On Nov. 11 the Syrian National Coalition was established, uniting various factions amongst the Syrian opposition. France, Turkey and the Arab League have already recognized the new Coalition. According to the BBC
Ali Sadr al-Din al-Bayanuni, deputy leader of the Muslim Brotherhood, said there was "much exaggeration" regarding division within the Syrian opposition.

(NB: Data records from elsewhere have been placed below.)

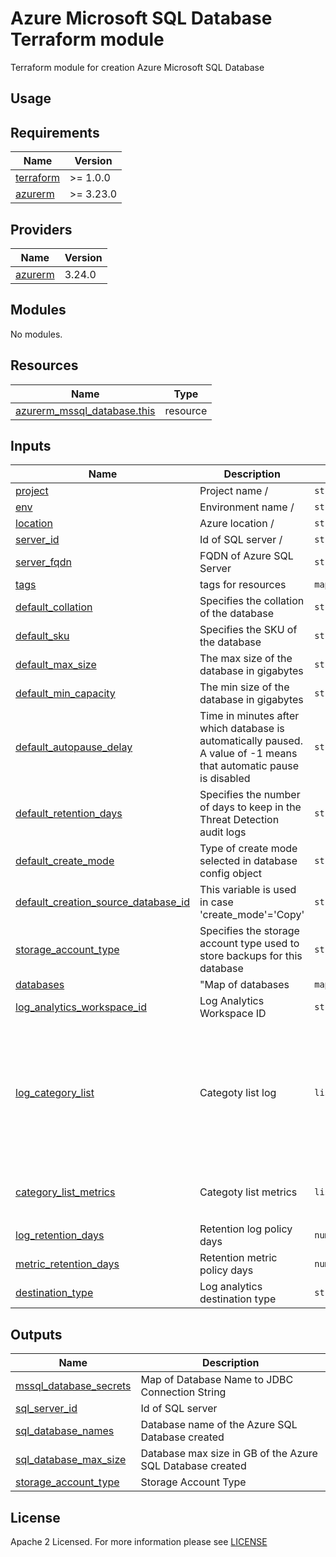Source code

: # Azure Microsoft SQL Database Terraform module
Terraform module for creation Azure Microsoft SQL Database

## Usage

<!-- BEGIN_TF_DOCS -->
## Requirements

| Name                                                                      | Version   |
| ------------------------------------------------------------------------- | --------- |
| <a name="requirement_terraform"></a> [terraform](#requirement\_terraform) | >= 1.0.0  |
| <a name="requirement_azurerm"></a> [azurerm](#requirement\_azurerm)       | >= 3.23.0 |

## Providers

| Name                                                          | Version |
| ------------------------------------------------------------- | ------- |
| <a name="provider_azurerm"></a> [azurerm](#provider\_azurerm) | 3.24.0  |

## Modules

No modules.

## Resources

| Name                                                                                                                          | Type     |
| ----------------------------------------------------------------------------------------------------------------------------- | -------- |
| [azurerm_mssql_database.this](https://registry.terraform.io/providers/hashicorp/azurerm/latest/docs/resources/mssql_database) | resource |

## Inputs

| Name                                                                                                                                                | Description                                                                                                        | Type               | Default                      | Required |
| --------------------------------------------------------------------------------------------------------------------------------------------------- | ------------------------------------------------------------------------------------------------------------------ | ------------------ | ---------------------------- | :------: |
| <a name="input_project"></a> [project](#input\_project) | Project name / | `string`  | n/a  | yes | 
| <a name="input_env"></a> [env](#input\_env) | Environment name / | `string`  | n/a  | yes |
| <a name="input_location"></a> [location](#input\_location) | Azure location / | `string`  | n/a  | yes |
| <a name="input_server_id"></a> [server\_id](#input\_server\_id) | Id of SQL server / | `string`  | n/a  | yes | 
| <a name="input_server_fqdn"></a> [server\_fqdn](#input\_server\_fqdn) | FQDN of Azure SQL Server | `string` | n/a | yes |
| <a name="input_tags"></a> [tags](#input\_tags) | tags for resources | `map(string)` | {} | no |
| <a name="input_default_collation"></a> [default\_collation](#input\_default\_collation) | Specifies the collation of the database | `string` | SQL_Latin1_General_CP1_CI_AS | no |
| <a name="input_default_sku"></a> [default\_sku](#input\_default\_sku) | Specifies the SKU of the database | `string` | GP_S_Gen5_1 | no |
| <a name="input_default_max_size"></a> [default\_max_size](#input\_default\_max\_size) | The max size of the database in gigabytes | `string` | 20 | no |
| <a name="input_default_min_capacity"></a> [default\_min\_capacity](#input\_default\_min\_capacity) | The min size of the database in gigabytes | `string` | 0.5 | no |
| <a name="input_default_autopause_delay"></a> [default\_autopause\_delay](#input\_default\_autopause\_delay) | Time in minutes after which database is automatically paused. A value of -1 means that automatic pause is disabled | `string` | 60 | no |
| <a name="input_default_retention_days"></a> [default\_retention\_days](#input\_default\_retention\_days) | Specifies the number of days to keep in the Threat Detection audit logs | `string` | 3 | no |
| <a name="input_default_create_mode"></a> [default\_create\_mode](#input\_default\_create\_mode) | Type of create mode selected in database config object | `string` | Default | no |
| <a name="input_default_creation_source_database_id"></a> [default\_creation\_source\_database\_id](#input\_default\_creation\_source\_database\_id) | This variable is used in case 'create_mode'='Copy' | `string` | null | no |
| <a name="input_storage_account_type"></a> [storage\_account\_type](#input\_storage\_account\_type) | Specifies the storage account type used to store backups for this database | `string` | ZRS | no |
| <a name="input_databases"></a> [databases](#input\_databases) | "Map of databases | `map(map(string))` | {} | no |
| <a name="input_log_analytics_workspace_id"></a> [log\_analytics\_workspace\_id](#input\_log\_analytics\_workspace\_id) | Log Analytics Workspace ID | `string` | n/a | no |
| <a name="input_log_category_list"></a> [log\_category\_list](#input\_log\_category\_list) | Categoty list log | `list(any)` | <pre>[<br> "QueryStoreRuntimeStatistics", <br> "QueryStoreWaitStatistics", <br> "QueryStoreWaitStatistics", <br> "Errors", <br> "DatabaseWaitStatistics", <br> "Timeouts", <br> "Blocks", <br> "Deadlocks" <br>]</pre> | no |
| <a name="input_category_list_metrics"></a> [category\_list\_metrics](#input\_category\_list\_metrics) | Categoty list metrics | `list(any)` | <pre>[<br> "Basic", <br> "WorkloadManagement" <br>]</pre> | no |
| <a name="input_log_retention_days"></a> [log\_retention_days](#input\_log\_retention\_days) | Retention log policy days | `number` | 0 | no |
| <a name="input_metric_retention_days"></a> [metric\_retention\_days](#input\_metric\_retention\_days) | Retention metric policy days | `number` | 0 | no |
| <a name="input_destination_type"></a> [destination\_type](#input\_destination\_type) | Log analytics destination type | `string` | Dedicated | no |

## Outputs

| Name                                                                                                       | Description                                               |
| ---------------------------------------------------------------------------------------------------------- | --------------------------------------------------------- |
| <a name="output_mssql_database_secrets"></a> [mssql\_database\_secrets](#output\_mssql\_database\_secrets) | Map of Database Name to JDBC Connection String            |
| <a name="output_sql_server_id"></a> [sql\_server\_id](#output\_sql\_server\_id)                            | Id of SQL server                                          |
| <a name="output_sql_database_names"></a> [sql\_database\_names](#output\_sql\_database\_names)             | Database name of the Azure SQL Database created           |
| <a name="output_sql_database_max_size"></a> [sql\_database\_max\_size](#output\_sql\_database\_max\_size)  | Database max size in GB of the Azure SQL Database created |
| <a name="output_storage_account_type"></a> [storage\_account\_type](#output\_storage\_account\_type)       | Storage Account Type                                      |
<!-- END_TF_DOCS -->

## License

Apache 2 Licensed. For more information please see [LICENSE](https://github.com/data-platform-hq/terraform-azurerm-mssql-database/blob/main/LICENSE)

Divisions have now become apparent as the main Islamist rebel groups have rejected the National Coalition. Al Arabiya
reported an unidentified Islamic spokesman listed 14 groups opposed to the National Coalition. Appearing on video he said:
"We, the fighting squads of Aleppo city and province, unanimously reject the conspiratorial project called the National Coalition and announce our consensus to establish an Islamic state” in Syria, adding "We reject any external coalitions or councils imposed on us at home from any party whatsoever."
According to Kcautv
the authenticity of the video could not be verified but was shown on a website that carries al-Qaeda statements. News reports only name three of the 14 groups opposed to the National Coalition. Those named are the Al-Nusra Front
, Ahrar al-Sham
and Liwa al-Tawhid. There are reports that many Syrians fear the Islamic extremists that often engage in in-fighting.
As Digital Journal
reported a general with the FSA said Saudi Arabia and Qatar are funding "Islamist rebel groups over those with a secular bent." Iran's warning
that arming the opposition could lead to an increased risk of terrorism in the area is now heightened by the Islamic groups avowal to distance themselves from the National Coalition.
Mouaz al-Khatib, head of the National Coalition, has pledged to "listen to our brothers who have not joined this alliance. We will keep in contact with them for more cooperation in the interest of the Syrian people."